#### [Problem statement]
Gather each line in the entries that includes the string "формате".

::: Provided data

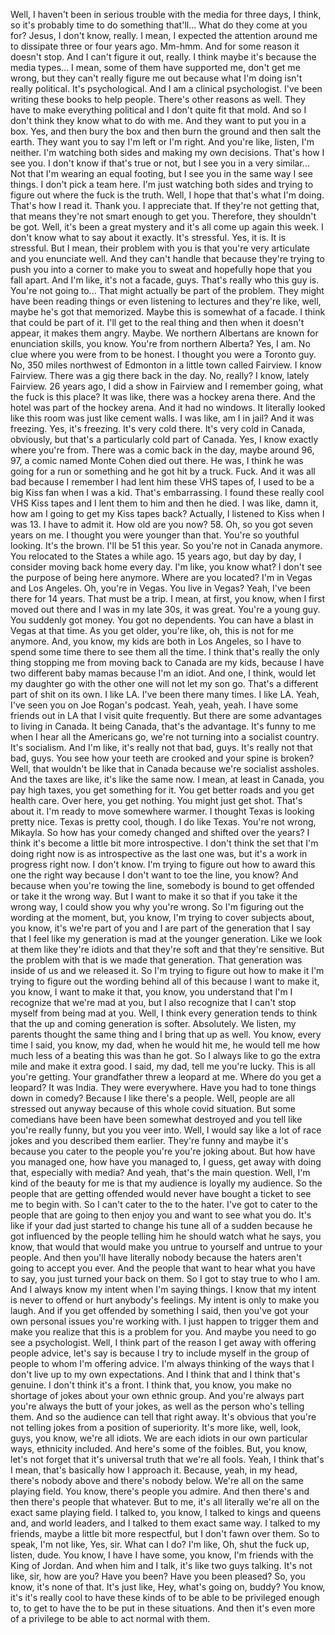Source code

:  Well, I haven't been in serious trouble with the media for three days, I think, so it's probably time to do something that'll... What do they come at you for? Jesus, I don't know, really. I mean, I expected the attention around me to dissipate three or four years ago. Mm-hmm. And for some reason it doesn't stop. And I can't figure it out, really. I think maybe it's because the media types... I mean, some of them have supported me, don't get me wrong, but they can't really figure me out because what I'm doing isn't really political. It's psychological. And I am a clinical psychologist. I've been writing these books to help people. There's other reasons as well. They have to make everything political and I don't quite fit that mold. And so I don't think they know what to do with me. And they want to put you in a box. Yes, and then bury the box and then burn the ground and then salt the earth. They want you to say I'm left or I'm right. And you're like, listen, I'm neither. I'm watching both sides and making my own decisions. That's how I see you. I don't know if that's true or not, but I see you in a very similar... Not that I'm wearing an equal footing, but I see you in the same way I see things. I don't pick a team here. I'm just watching both sides and trying to figure out where the fuck is the truth. Well, I hope that that's what I'm doing. That's how I read it. Thank you. I appreciate that. If they're not getting that, that means they're not smart enough to get you. Therefore, they shouldn't be got. Well, it's been a great mystery and it's all come up again this week. I don't know what to say about it exactly. It's stressful. Yes, it is. It is stressful. But I mean, their problem with you is that you're very articulate and you enunciate well. And they can't handle that because they're trying to push you into a corner to make you to sweat and hopefully hope that you fall apart. And I'm like, it's not a facade, guys. That's really who this guy is. You're not going to... That might actually be part of the problem. They might have been reading things or even listening to lectures and they're like, well, maybe he's got that memorized. Maybe this is somewhat of a facade. I think that could be part of it. I'll get to the real thing and then when it doesn't appear, it makes them angry. Maybe. We northern Albertans are known for enunciation skills, you know. You're from northern Alberta? Yes, I am. No clue where you were from to be honest. I thought you were a Toronto guy. No, 350 miles northwest of Edmonton in a little town called Fairview. I know Fairview. There was a gig there back in the day. No, really? I know, lately Fairview. 26 years ago, I did a show in Fairview and I remember going, what the fuck is this place? It was like, there was a hockey arena there. And the hotel was part of the hockey arena. And it had no windows. It literally looked like this room was just like cement walls. I was like, am I in jail? And it was freezing. Yes, it's freezing. It's very cold there. It's very cold in Canada, obviously, but that's a particularly cold part of Canada. Yes, I know exactly where you're from. There was a comic back in the day, maybe around 96, 97, a comic named Monte Cohen died out there. He was, I think he was going for a run or something and he got hit by a truck. Fuck. And it was all bad because I remember I had lent him these VHS tapes of, I used to be a big Kiss fan when I was a kid. That's embarrassing. I found these really cool VHS Kiss tapes and I lent them to him and then he died. I was like, damn it, how am I going to get my Kiss tapes back? Actually, I listened to Kiss when I was 13. I have to admit it. How old are you now? 58. Oh, so you got seven years on me. I thought you were younger than that. You're so youthful looking. It's the brown. I'll be 51 this year. So you're not in Canada anymore. You relocated to the States a while ago. 15 years ago, but day by day, I consider moving back home every day. I'm like, you know what? I don't see the purpose of being here anymore. Where are you located? I'm in Vegas and Los Angeles. Oh, you're in Vegas. You live in Vegas? Yeah, I've been there for 14 years. That must be a trip. I mean, at first, you know, when I first moved out there and I was in my late 30s, it was great. You're a young guy. You suddenly got money. You got no dependents. You can have a blast in Vegas at that time. As you get older, you're like, oh, this is not for me anymore. And, you know, my kids are both in Los Angeles, so I have to spend some time there to see them all the time. I think that's really the only thing stopping me from moving back to Canada are my kids, because I have two different baby mamas because I'm an idiot. And one, I think, would let my daughter go with the other one will not let my son go. That's a different part of shit on its own. I like LA. I've been there many times. I like LA. Yeah, I've seen you on Joe Rogan's podcast. Yeah, yeah, yeah. I have some friends out in LA that I visit quite frequently. But there are some advantages to living in Canada. It being Canada, that's the advantage. It's funny to me when I hear all the Americans go, we're not turning into a socialist country. It's socialism. And I'm like, it's really not that bad, guys. It's really not that bad, guys. You see how your teeth are crooked and your spine is broken? Well, that wouldn't be like that in Canada because we're socialist assholes. And the taxes are like, it's like the same now. I mean, at least in Canada, you pay high taxes, you get something for it. You get better roads and you get health care. Over here, you get nothing. You might just get shot. That's about it. I'm ready to move somewhere warmer. I thought Texas is looking pretty nice. Texas is pretty cool, though. I do like Texas. You're not wrong, Mikayla. So how has your comedy changed and shifted over the years? I think it's become a little bit more introspective. I don't think the set that I'm doing right now is as introspective as the last one was, but it's a work in progress right now. I don't know. I'm trying to figure out how to award this one the right way because I don't want to toe the line, you know? And because when you're towing the line, somebody is bound to get offended or take it the wrong way. But I want to make it so that if you take it the wrong way, I could show you why you're wrong. So I'm figuring out the wording at the moment, but, you know, I'm trying to cover subjects about, you know, it's we're part of you and I are part of the generation that I say that I feel like my generation is mad at the younger generation. Like we look at them like they're idiots and that they're soft and that they're sensitive. But the problem with that is we made that generation. That generation was inside of us and we released it. So I'm trying to figure out how to make it I'm trying to figure out the wording behind all of this because I want to make it, you know, I want to make it that, you know, you understand that I'm I recognize that we're mad at you, but I also recognize that I can't stop myself from being mad at you. Well, I think every generation tends to think that the up and coming generation is softer. Absolutely. We listen, my parents thought the same thing and I bring that up as well. You know, every time I said, you know, my dad, when he would hit me, he would tell me how much less of a beating this was than he got. So I always like to go the extra mile and make it extra good. I said, my dad, tell me you're lucky. This is all you're getting. Your grandfather threw a leopard at me. Where do you get a leopard? It was India. They were everywhere. Have you had to tone things down in comedy? Because I like there's a people. Well, people are all stressed out anyway because of this whole covid situation. But some comedians have been have been somewhat destroyed and you tell like you're really funny, but you you veer into. Well, I would say like a lot of race jokes and you described them earlier. They're funny and maybe it's because you cater to the people you're you're joking about. But how have you managed one, how have you managed to, I guess, get away with doing that, especially with media? And yeah, that's the main question. Well, I'm kind of the beauty for me is that my audience is loyally my audience. So the people that are getting offended would never have bought a ticket to see me to begin with. So I can't cater to the to the hater. I've got to cater to the people that are going to then enjoy you and want to see what you do. It's like if your dad just started to change his tune all of a sudden because he got influenced by the people telling him he should watch what he says, you know, that would that would make you untrue to yourself and untrue to your people. And then you'll have literally nobody because the haters aren't going to accept you ever. And the people that want to hear what you have to say, you just turned your back on them. So I got to stay true to who I am. And I always know my intent when I'm saying things. I know that my intent is never to offend or hurt anybody's feelings. My intent is only to make you laugh. And if you get offended by something I said, then you've got your own personal issues you're working with. I just happen to trigger them and make you realize that this is a problem for you. And maybe you need to go see a psychologist. Well, I think part of the reason I get away with offering people advice, let's say is because I try to include myself in the group of people to whom I'm offering advice. I'm always thinking of the ways that I don't live up to my own expectations. And I think that and I think that's genuine. I don't think it's a front. I think that, you know, you make no shortage of jokes about your own ethnic group. And you're always part you're always the butt of your jokes, as well as the person who's telling them. And so the audience can tell that right away. It's obvious that you're not telling jokes from a position of superiority. It's more like, well, look, guys, you know, we're all idiots. We are each idiots in our own particular ways, ethnicity included. And here's some of the foibles. But, you know, let's not forget that it's universal truth that we're all fools. Yeah, I think that's I mean, that's basically how I approach it. Because, yeah, in my head, there's nobody above and there's nobody below. We're all on the same playing field. You know, there's people you admire. And then there's and then there's people that whatever. But to me, it's all literally we're all on the exact same playing field. I talked to, you know, I talked to kings and queens and, and world leaders, and I talked to them exact same way. I talked to my friends, maybe a little bit more respectful, but I don't fawn over them. So to speak, I'm not like, Yes, sir. What can I do? I'm like, Oh, shut the fuck up, listen, dude. You know, I have I have some, you know, I'm friends with the King of Jordan. And when him and I talk, it's like two guys talking. It's not like, sir, how are you? Have you been? Have you been pleased? So, you know, it's none of that. It's just like, Hey, what's going on, buddy? You know, it's it's really cool to have these kinds of to be able to be privileged enough to, to get to have the to be put in these situations. And then it's even more of a privilege to be able to act normal with them.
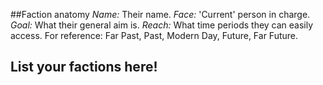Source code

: ##Faction anatomy
*Name:* Their name.
*Face:* 'Current' person in charge.
*Goal:* What their general aim is.
*Reach:* What time periods they can easily access. For reference: Far Past, Past, Modern Day, Future, Far Future.

## List your factions here!

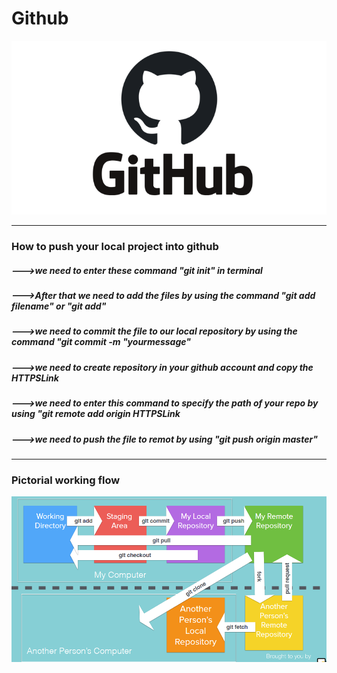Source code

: <h1>Github</h1>
<img src="images/githublogo.png">
<hr>
<h3>How to push your local project into github</h3>
<h5>--->we need to enter these command "git init" in terminal</h5>
<h5>--->After that we need to add the files by using the command "git add filename" or "git add"</h5>
<h5>--->we need to commit the file to our local repository by using the command "git commit -m "yourmessage"</h5>
<h5>--->we need to create repository in your github account and copy the HTTPSLink</h5>
<h5>--->we need to enter this command to specify the path of your repo by using "git remote add origin HTTPSLink</h5>
<h5>--->we need to push the file to remot by using "git push origin master"</h5>
<hr>
<h3>Pictorial working flow</h3>
<img src="images/workingflow.PNG">
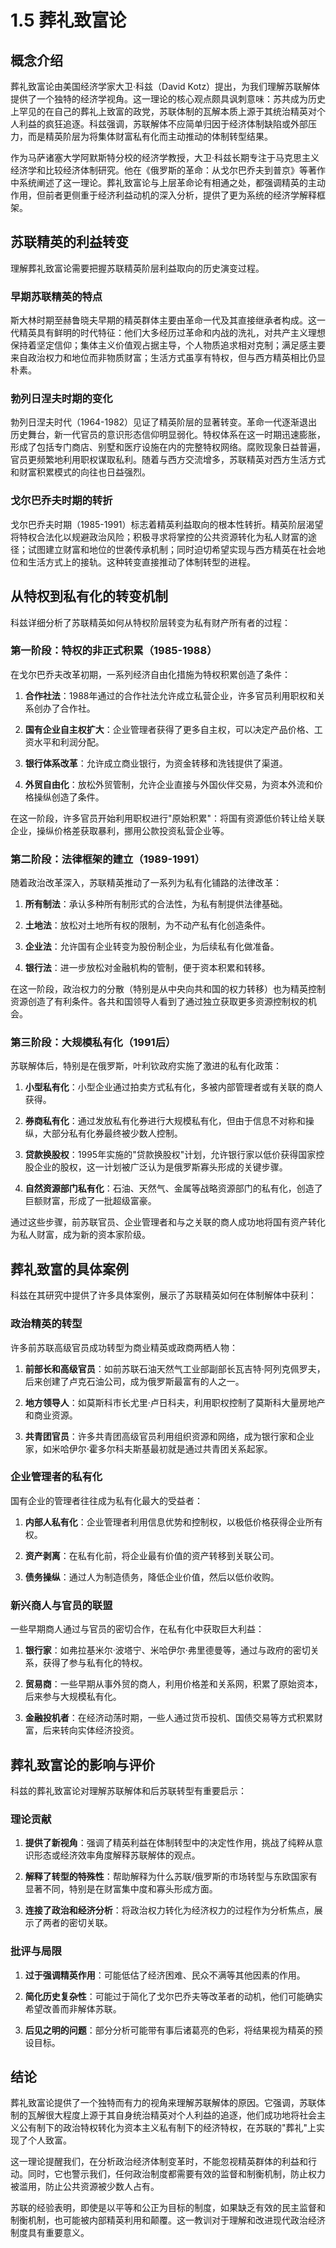 # 1.5 葬礼致富论

## 概念介绍

葬礼致富论由美国经济学家大卫·科兹（David Kotz）提出，为我们理解苏联解体提供了一个独特的经济学视角。这一理论的核心观点颇具讽刺意味：苏共成为历史上罕见的在自己的葬礼上致富的政党，苏联体制的瓦解本质上源于其统治精英对个人利益的疯狂追逐。科兹强调，苏联解体不应简单归因于经济体制缺陷或外部压力，而是精英阶层为将集体财富私有化而主动推动的体制转型结果。

作为马萨诸塞大学阿默斯特分校的经济学教授，大卫·科兹长期专注于马克思主义经济学和比较经济体制研究。他在《俄罗斯的革命：从戈尔巴乔夫到普京》等著作中系统阐述了这一理论。葬礼致富论与上层革命论有相通之处，都强调精英的主动作用，但前者更侧重于经济利益动机的深入分析，提供了更为系统的经济学解释框架。

## 苏联精英的利益转变

理解葬礼致富论需要把握苏联精英阶层利益取向的历史演变过程。

### 早期苏联精英的特点

斯大林时期至赫鲁晓夫早期的精英群体主要由革命一代及其直接继承者构成。这一代精英具有鲜明的时代特征：他们大多经历过革命和内战的洗礼，对共产主义理想保持着坚定信仰；集体主义价值观占据主导，个人物质追求相对克制；满足感主要来自政治权力和地位而非物质财富；生活方式虽享有特权，但与西方精英相比仍显朴素。

### 勃列日涅夫时期的变化

勃列日涅夫时代（1964-1982）见证了精英阶层的显著转变。革命一代逐渐退出历史舞台，新一代官员的意识形态信仰明显弱化。特权体系在这一时期迅速膨胀，形成了包括专门商店、别墅和医疗设施在内的完整特权网络。腐败现象日益普遍，官员更频繁地利用职权谋取私利。随着与西方交流增多，苏联精英对西方生活方式和财富积累模式的向往也日益强烈。

### 戈尔巴乔夫时期的转折

戈尔巴乔夫时期（1985-1991）标志着精英利益取向的根本性转折。精英阶层渴望将特权合法化以规避政治风险；积极寻求将掌控的公共资源转化为私人财富的途径；试图建立财富和地位的世袭传承机制；同时迫切希望实现与西方精英在社会地位和生活方式上的接轨。这种转变直接推动了体制转型的进程。

## 从特权到私有化的转变机制

科兹详细分析了苏联精英如何从特权阶层转变为私有财产所有者的过程：

### 第一阶段：特权的非正式积累（1985-1988）

在戈尔巴乔夫改革初期，一系列经济自由化措施为特权积累创造了条件：

1. **合作社法**：1988年通过的合作社法允许成立私营企业，许多官员利用职权和关系创办了合作社。

2. **国有企业自主权扩大**：企业管理者获得了更多自主权，可以决定产品价格、工资水平和利润分配。

3. **银行体系改革**：允许成立商业银行，为资金转移和洗钱提供了渠道。

4. **外贸自由化**：放松外贸管制，允许企业直接与外国伙伴交易，为资本外流和价格操纵创造了条件。

在这一阶段，许多官员开始利用职权进行"原始积累"：将国有资源低价转让给关联企业，操纵价格差获取暴利，挪用公款投资私营企业等。

### 第二阶段：法律框架的建立（1989-1991）

随着政治改革深入，苏联精英推动了一系列为私有化铺路的法律改革：

1. **所有制法**：承认多种所有制形式的合法性，为私有制提供法律基础。

2. **土地法**：放松对土地所有权的限制，为不动产私有化创造条件。

3. **企业法**：允许国有企业转变为股份制企业，为后续私有化做准备。

4. **银行法**：进一步放松对金融机构的管制，便于资本积累和转移。

在这一阶段，政治权力的分散（特别是从中央向共和国的权力转移）也为精英控制资源创造了有利条件。各共和国领导人看到了通过独立获取更多资源控制权的机会。

### 第三阶段：大规模私有化（1991后）

苏联解体后，特别是在俄罗斯，叶利钦政府实施了激进的私有化政策：

1. **小型私有化**：小型企业通过拍卖方式私有化，多被内部管理者或有关联的商人获得。

2. **券商私有化**：通过发放私有化券进行大规模私有化，但由于信息不对称和操纵，大部分私有化券最终被少数人控制。

3. **贷款换股权**：1995年实施的"贷款换股权"计划，允许银行家以低价获得国家控股企业的股权，这一计划被广泛认为是俄罗斯寡头形成的关键步骤。

4. **自然资源部门私有化**：石油、天然气、金属等战略资源部门的私有化，创造了巨额财富，形成了一批超级富豪。

通过这些步骤，前苏联官员、企业管理者和与之关联的商人成功地将国有资产转化为私人财富，成为新的资本家阶级。

## 葬礼致富的具体案例

科兹在其研究中提供了许多具体案例，展示了苏联精英如何在体制解体中获利：

### 政治精英的转型

许多前苏联高级官员成功转型为商业精英或政商两栖人物：

1. **前部长和高级官员**：如前苏联石油天然气工业部副部长瓦吉特·阿列克佩罗夫，后来创建了卢克石油公司，成为俄罗斯最富有的人之一。

2. **地方领导人**：如莫斯科市长尤里·卢日科夫，利用职权控制了莫斯科大量房地产和商业资源。

3. **共青团官员**：许多共青团高级官员利用组织资源和网络，成为银行家和企业家，如米哈伊尔·霍多尔科夫斯基最初就是通过共青团关系起家。

### 企业管理者的私有化

国有企业的管理者往往成为私有化最大的受益者：

1. **内部人私有化**：企业管理者利用信息优势和控制权，以极低价格获得企业所有权。

2. **资产剥离**：在私有化前，将企业最有价值的资产转移到关联公司。

3. **债务操纵**：通过人为制造债务，降低企业价值，然后以低价收购。

### 新兴商人与官员的联盟

一些早期商人通过与官员的密切合作，在私有化中获取巨大利益：

1. **银行家**：如弗拉基米尔·波塔宁、米哈伊尔·弗里德曼等，通过与政府的密切关系，获得了参与私有化的特权。

2. **贸易商**：一些早期从事外贸的商人，利用价格差和关系网，积累了原始资本，后来参与大规模私有化。

3. **金融投机者**：在经济动荡时期，一些人通过货币投机、国债交易等方式积累财富，后来转向实体经济投资。

## 葬礼致富论的影响与评价

科兹的葬礼致富论对理解苏联解体和后苏联转型有重要启示：

### 理论贡献

1. **提供了新视角**：强调了精英利益在体制转型中的决定性作用，挑战了纯粹从意识形态或经济效率角度解释苏联解体的观点。

2. **解释了转型的特殊性**：帮助解释为什么苏联/俄罗斯的市场转型与东欧国家有显著不同，特别是在财富集中度和寡头形成方面。

3. **连接了政治和经济分析**：将政治权力转化为经济权力的过程作为分析焦点，展示了两者的密切关联。

### 批评与局限

1. **过于强调精英作用**：可能低估了经济困难、民众不满等其他因素的作用。

2. **简化历史复杂性**：可能过于简化了戈尔巴乔夫等改革者的动机，他们可能确实希望改善而非解体苏联。

3. **后见之明的问题**：部分分析可能带有事后诸葛亮的色彩，将结果视为精英的预设目标。

## 结论

葬礼致富论提供了一个独特而有力的视角来理解苏联解体的原因。它强调，苏联体制的瓦解很大程度上源于其自身统治精英对个人利益的追逐，他们成功地将社会主义公有制下的政治特权转化为资本主义私有制下的经济特权，在苏联的"葬礼"上实现了个人致富。

这一理论提醒我们，在分析政治经济体制变革时，不能忽视精英群体的利益和行动。同时，它也警示我们，任何政治制度都需要有效的监督和制衡机制，防止权力被滥用，防止公共资源被少数人占有。

苏联的经验表明，即使是以平等和公正为目标的制度，如果缺乏有效的民主监督和制衡机制，也可能被内部精英利用和颠覆。这一教训对于理解和改进现代政治经济制度具有重要意义。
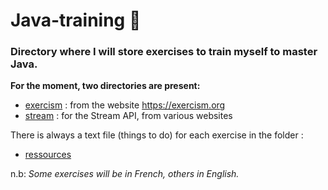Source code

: # Java-training 💪
<h3>Directory where I will store exercises to train myself to master Java.</h3>

<strong>For the moment, two directories are present:</strong>

- [exercism](src/main/java/com/hatcattt/exercism) : from the website https://exercism.org
- [stream](src/main/java/com/hatcattt/streams) : for the Stream API, from various websites

There is always a text file (things to do) for each exercise in the folder :
- [ressources](enonces)<br>

n.b: *Some exercises will be in French, others in English.*

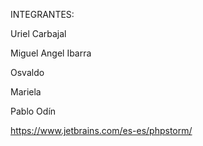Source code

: INTEGRANTES:

Uriel Carbajal

Miguel Angel Ibarra

Osvaldo

Mariela

Pablo Odín



https://www.jetbrains.com/es-es/phpstorm/
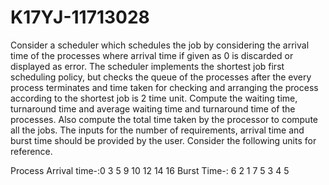# K17YJ-11713028
 Consider a scheduler which schedules the job by considering the arrival time of the processes where arrival time if given as 0 is discarded or displayed as error. The scheduler implements the shortest job first scheduling policy, but checks the queue of the processes after the every process terminates and time taken for checking and arranging the process according to the shortest job is 2 time unit. Compute the waiting time, turnaround time and average waiting time and turnaround time of the processes. Also compute the total time taken by the processor to compute all the jobs.
 The inputs for the number of requirements, arrival time and burst time should be provided by the user.
 Consider the following units for reference.
 
 Process Arrival time-:0 3 5 9 10 12 14 16 
 Burst Time-: 6 2 1 7 5 3 4 5
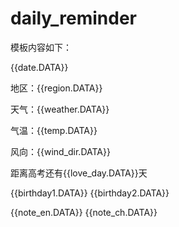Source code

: # daily_reminder

模板内容如下：

{{date.DATA}} 

地区：{{region.DATA}} 

天气：{{weather.DATA}} 

气温：{{temp.DATA}} 

风向：{{wind_dir.DATA}} 

距离高考还有{{love_day.DATA}}天 

{{birthday1.DATA}} 
{{birthday2.DATA}}


{{note_en.DATA}} 
{{note_ch.DATA}}

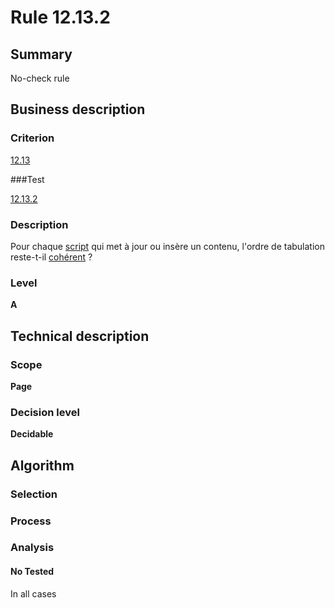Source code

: # Rule 12.13.2

## Summary

No-check rule

## Business description

### Criterion

[12.13](http://references.modernisation.gouv.fr/referentiel-technique-0#crit-12-13)

###Test

[12.13.2](http://references.modernisation.gouv.fr/referentiel-technique-0#test-12-13-2)

### Description

Pour chaque <a href="http://references.modernisation.gouv.fr/referentiel-technique-0#mScript">script</a> qui met &agrave; jour ou ins&egrave;re un contenu, l'ordre de tabulation reste-t-il <a href="http://references.modernisation.gouv.fr/referentiel-technique-0#mCoherentODL">coh&eacute;rent</a> ?

### Level

**A**

## Technical description

### Scope

**Page**

### Decision level

**Decidable**

## Algorithm

### Selection

### Process

### Analysis

#### No Tested 

In all cases
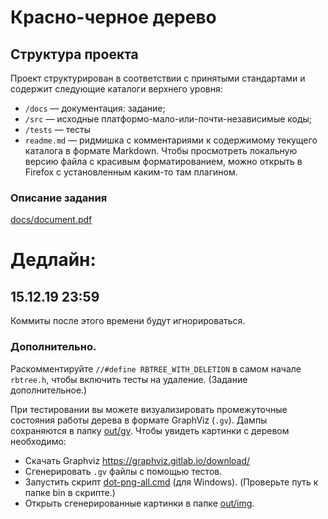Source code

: Красно-черное дерево
==========================

## Структура проекта

Проект структурирован в соответствии с принятыми стандартами и содержит следующие каталоги верхнего уровня:

* `/docs` — документация: задание;
* `/src` — исходные платформо-мало-или-почти-независимые коды;
* `/tests` — тесты
* `readme.md` — ридмишка с комментариями к содержимому текущего каталога в формате Markdown. Чтобы просмотреть локальную версию файла с красивым форматированием, можно открыть в Firefox с установленным каким-то там плагином.


### Описание задания
[docs/document.pdf](docs/document.pdf)

# Дедлайн:
## 15.12.19 23:59
Коммиты после этого времени будут игнорироваться.

### Дополнительно.
Раскомментируйте `//#define RBTREE_WITH_DELETION` в самом начале `rbtree.h`, 
чтобы включить тесты на удаление. (Задание дополнительное.)

При тестировании вы можете визуализировать промежуточные состояния работы дерева
в формате GraphViz (`.gv`). Дампы сохраняются в папку [out/gv](out/gv). 
Чтобы увидеть картинки с деревом необходимо:
* Скачать Graphviz https://graphviz.gitlab.io/download/
* Сгенерировать `.gv` файлы с помощью тестов.
* Запустить скрипт [dot-png-all.cmd](out/dot-png-all.cmd) (для Windows).
(Проверьте путь к папке bin в скрипте.)
* Открыть сгенерированные картинки в папке [out/img](out/img).
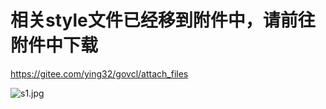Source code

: # 相关style文件已经移到附件中，请前往附件中下载  

https://gitee.com/ying32/govcl/attach_files  

![s1.jpg](https://raw.githubusercontent.com/ying32/govcl/dev/samples/style/s1.jpg)  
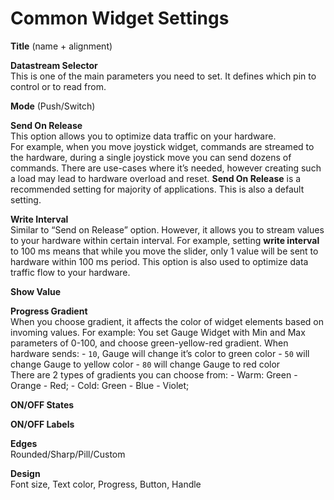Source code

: # Common Widget Settings

**Title** \(name + alignment\)

**Datastream Selector**  
This is one of the main parameters you need to set. It defines which pin to control or to read from.

**Mode** \(Push/Switch\)

**Send On Release**  
This option allows you to optimize data traffic on your hardware.  
For example, when you move joystick widget, commands are streamed to the hardware, during a single joystick move you can send dozens of commands. There are use-cases where it’s needed, however creating such a load may lead to hardware overload and reset. **Send On Release** is a recommended setting for majority of applications. This is also a default setting.

**Write Interval**  
Similar to “Send on Release” option. However, it allows you to stream values to your hardware within certain interval. For example, setting **write interval** to 100 ms means that while you move the slider, only 1 value will be sent to hardware within 100 ms period. This option is also used to optimize data traffic flow to your hardware.

**Show Value**

**Progress Gradient**  
When you choose gradient, it affects the color of widget elements based on invoming values. For example: You set Gauge Widget with Min and Max parameters of 0-100, and choose green-yellow-red gradient. When hardware sends: - `10`, Gauge will change it’s color to green color - `50` will change Gauge to yellow color - `80` will change Gauge to red color  
There are 2 types of gradients you can choose from: - Warm: Green - Orange - Red; - Cold: Green - Blue - Violet;

**ON/OFF States**

**ON/OFF Labels**

**Edges**  
Rounded/Sharp/Pill/Custom

**Design**  
Font size, Text color, Progress, Button, Handle

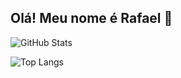 ## Olá! Meu nome é Rafael 👋


![GitHub Stats](https://github-readme-stats.vercel.app/api?username=RafaelTrevizoli&show_icons=true&theme=radical)

![Top Langs](https://github-readme-stats.vercel.app/api/top-langs/?username=RafaelTrebizoli&layout=compact&theme=radical)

::::::

#### [Written answer]
* `readme.md` — ридмишка с комментариями к содержимому текущего каталога в формате Markdown. Чтобы просмотреть локальную версию файла с красивым форматированием, можно открыть в Firefox с установленным каким-то там плагином.
в формате GraphViz (`.gv`). Дампы сохраняются в папку [out/gv](out/gv). 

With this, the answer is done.